Aim of the exercise ->
Take the entries that follow and return exactly the lines from the one holding "Everything in working_on/sort_later" through the one holding "Will use a spare", both included. Nothing else is needed.

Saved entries
════════

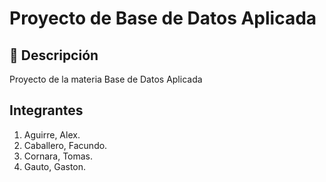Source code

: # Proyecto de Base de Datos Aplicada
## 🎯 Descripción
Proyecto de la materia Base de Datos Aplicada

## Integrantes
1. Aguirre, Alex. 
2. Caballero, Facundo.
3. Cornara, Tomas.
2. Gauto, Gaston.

════════

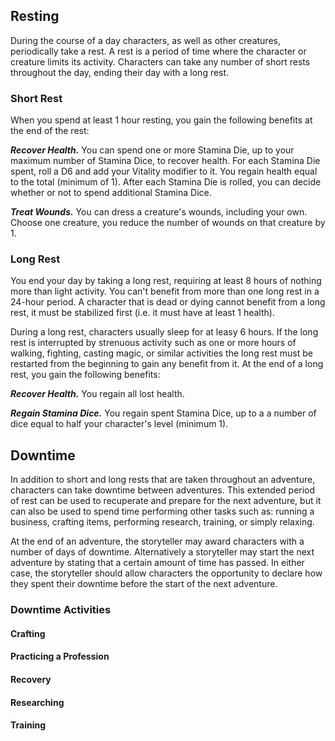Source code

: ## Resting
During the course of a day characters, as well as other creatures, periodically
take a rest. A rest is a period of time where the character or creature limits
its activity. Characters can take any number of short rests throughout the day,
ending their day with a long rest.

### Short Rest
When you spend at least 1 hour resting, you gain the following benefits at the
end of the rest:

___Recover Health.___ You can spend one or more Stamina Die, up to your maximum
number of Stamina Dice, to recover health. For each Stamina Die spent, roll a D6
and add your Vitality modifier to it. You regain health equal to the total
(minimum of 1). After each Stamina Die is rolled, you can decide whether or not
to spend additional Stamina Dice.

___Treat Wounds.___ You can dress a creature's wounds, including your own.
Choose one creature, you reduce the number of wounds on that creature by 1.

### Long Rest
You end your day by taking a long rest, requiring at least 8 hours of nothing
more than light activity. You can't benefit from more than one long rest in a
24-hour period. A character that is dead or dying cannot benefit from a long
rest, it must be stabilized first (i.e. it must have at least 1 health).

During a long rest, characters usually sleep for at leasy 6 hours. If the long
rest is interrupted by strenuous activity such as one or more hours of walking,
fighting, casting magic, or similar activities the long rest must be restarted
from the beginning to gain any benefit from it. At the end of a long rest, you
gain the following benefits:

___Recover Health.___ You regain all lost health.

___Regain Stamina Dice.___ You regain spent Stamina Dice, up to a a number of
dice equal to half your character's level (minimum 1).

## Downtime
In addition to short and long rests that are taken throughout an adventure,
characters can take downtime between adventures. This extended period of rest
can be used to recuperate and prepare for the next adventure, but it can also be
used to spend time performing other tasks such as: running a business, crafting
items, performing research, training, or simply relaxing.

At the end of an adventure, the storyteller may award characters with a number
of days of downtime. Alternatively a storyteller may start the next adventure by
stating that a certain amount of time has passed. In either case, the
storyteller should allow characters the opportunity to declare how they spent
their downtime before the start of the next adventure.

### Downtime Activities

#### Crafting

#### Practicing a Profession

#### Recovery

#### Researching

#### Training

════════

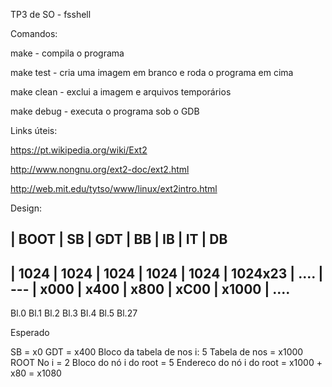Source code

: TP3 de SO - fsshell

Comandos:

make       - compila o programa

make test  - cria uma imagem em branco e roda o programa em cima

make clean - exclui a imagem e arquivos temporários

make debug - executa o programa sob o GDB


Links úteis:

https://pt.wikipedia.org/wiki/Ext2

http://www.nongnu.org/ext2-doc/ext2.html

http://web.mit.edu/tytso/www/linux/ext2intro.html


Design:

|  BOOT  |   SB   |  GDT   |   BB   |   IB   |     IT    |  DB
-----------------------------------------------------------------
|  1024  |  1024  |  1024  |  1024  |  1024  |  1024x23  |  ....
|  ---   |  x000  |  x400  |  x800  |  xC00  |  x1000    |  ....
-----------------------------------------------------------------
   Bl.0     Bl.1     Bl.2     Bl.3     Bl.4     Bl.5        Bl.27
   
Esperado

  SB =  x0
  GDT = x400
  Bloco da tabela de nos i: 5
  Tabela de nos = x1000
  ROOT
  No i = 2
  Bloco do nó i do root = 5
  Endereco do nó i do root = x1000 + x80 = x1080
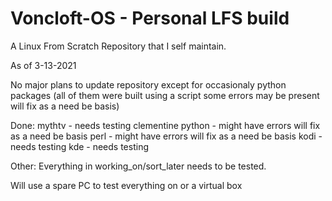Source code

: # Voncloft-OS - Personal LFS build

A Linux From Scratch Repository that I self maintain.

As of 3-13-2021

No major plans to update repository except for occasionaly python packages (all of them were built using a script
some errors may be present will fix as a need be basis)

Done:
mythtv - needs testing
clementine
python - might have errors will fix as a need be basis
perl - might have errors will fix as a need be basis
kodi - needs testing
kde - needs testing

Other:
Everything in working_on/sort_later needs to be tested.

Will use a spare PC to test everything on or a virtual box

════════

Exercise answer ->
Everything in working_on/sort_later needs to be tested.

Will use a spare PC to test everything on or a virtual box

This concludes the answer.